Copy exactly, and copy only, the lines from the one bearing "[i : I] \quad f_i(x_i) \quad &\Longrightarrow" through the final line of the records.

—————

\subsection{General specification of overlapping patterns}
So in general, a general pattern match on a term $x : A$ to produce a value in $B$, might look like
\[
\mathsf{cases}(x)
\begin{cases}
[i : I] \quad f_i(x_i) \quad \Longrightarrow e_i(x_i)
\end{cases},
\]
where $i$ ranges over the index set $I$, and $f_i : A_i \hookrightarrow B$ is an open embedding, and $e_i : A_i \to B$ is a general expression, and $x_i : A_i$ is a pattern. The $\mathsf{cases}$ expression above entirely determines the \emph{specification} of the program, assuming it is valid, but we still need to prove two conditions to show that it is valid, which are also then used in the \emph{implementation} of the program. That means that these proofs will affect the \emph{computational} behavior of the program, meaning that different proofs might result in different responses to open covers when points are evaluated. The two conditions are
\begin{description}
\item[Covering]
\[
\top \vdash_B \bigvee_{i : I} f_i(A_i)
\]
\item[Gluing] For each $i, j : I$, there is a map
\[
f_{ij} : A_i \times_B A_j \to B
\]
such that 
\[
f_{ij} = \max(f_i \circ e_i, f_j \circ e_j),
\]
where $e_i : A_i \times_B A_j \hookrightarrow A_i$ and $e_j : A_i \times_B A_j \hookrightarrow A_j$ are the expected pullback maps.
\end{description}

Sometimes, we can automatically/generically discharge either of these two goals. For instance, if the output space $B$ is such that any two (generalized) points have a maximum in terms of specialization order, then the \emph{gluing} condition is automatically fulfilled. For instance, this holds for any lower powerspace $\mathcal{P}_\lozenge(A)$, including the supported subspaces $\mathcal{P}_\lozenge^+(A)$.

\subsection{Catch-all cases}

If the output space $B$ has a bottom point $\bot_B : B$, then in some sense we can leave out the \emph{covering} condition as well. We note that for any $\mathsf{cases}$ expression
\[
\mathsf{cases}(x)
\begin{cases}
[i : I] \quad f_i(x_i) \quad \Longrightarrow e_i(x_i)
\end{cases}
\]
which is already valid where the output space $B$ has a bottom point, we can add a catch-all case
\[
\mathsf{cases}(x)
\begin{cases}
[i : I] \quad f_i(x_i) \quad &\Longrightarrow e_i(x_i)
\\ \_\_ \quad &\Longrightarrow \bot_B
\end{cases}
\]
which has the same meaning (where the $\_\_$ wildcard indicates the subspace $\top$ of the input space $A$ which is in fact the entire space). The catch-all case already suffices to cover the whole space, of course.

—————

_Answer to the exercise_.
[i : I] \quad f_i(x_i) \quad &\Longrightarrow e_i(x_i)
\\ \_\_ \quad &\Longrightarrow \bot_B
\end{cases}
\]
which has the same meaning (where the $\_\_$ wildcard indicates the subspace $\top$ of the input space $A$ which is in fact the entire space). The catch-all case already suffices to cover the whole space, of course.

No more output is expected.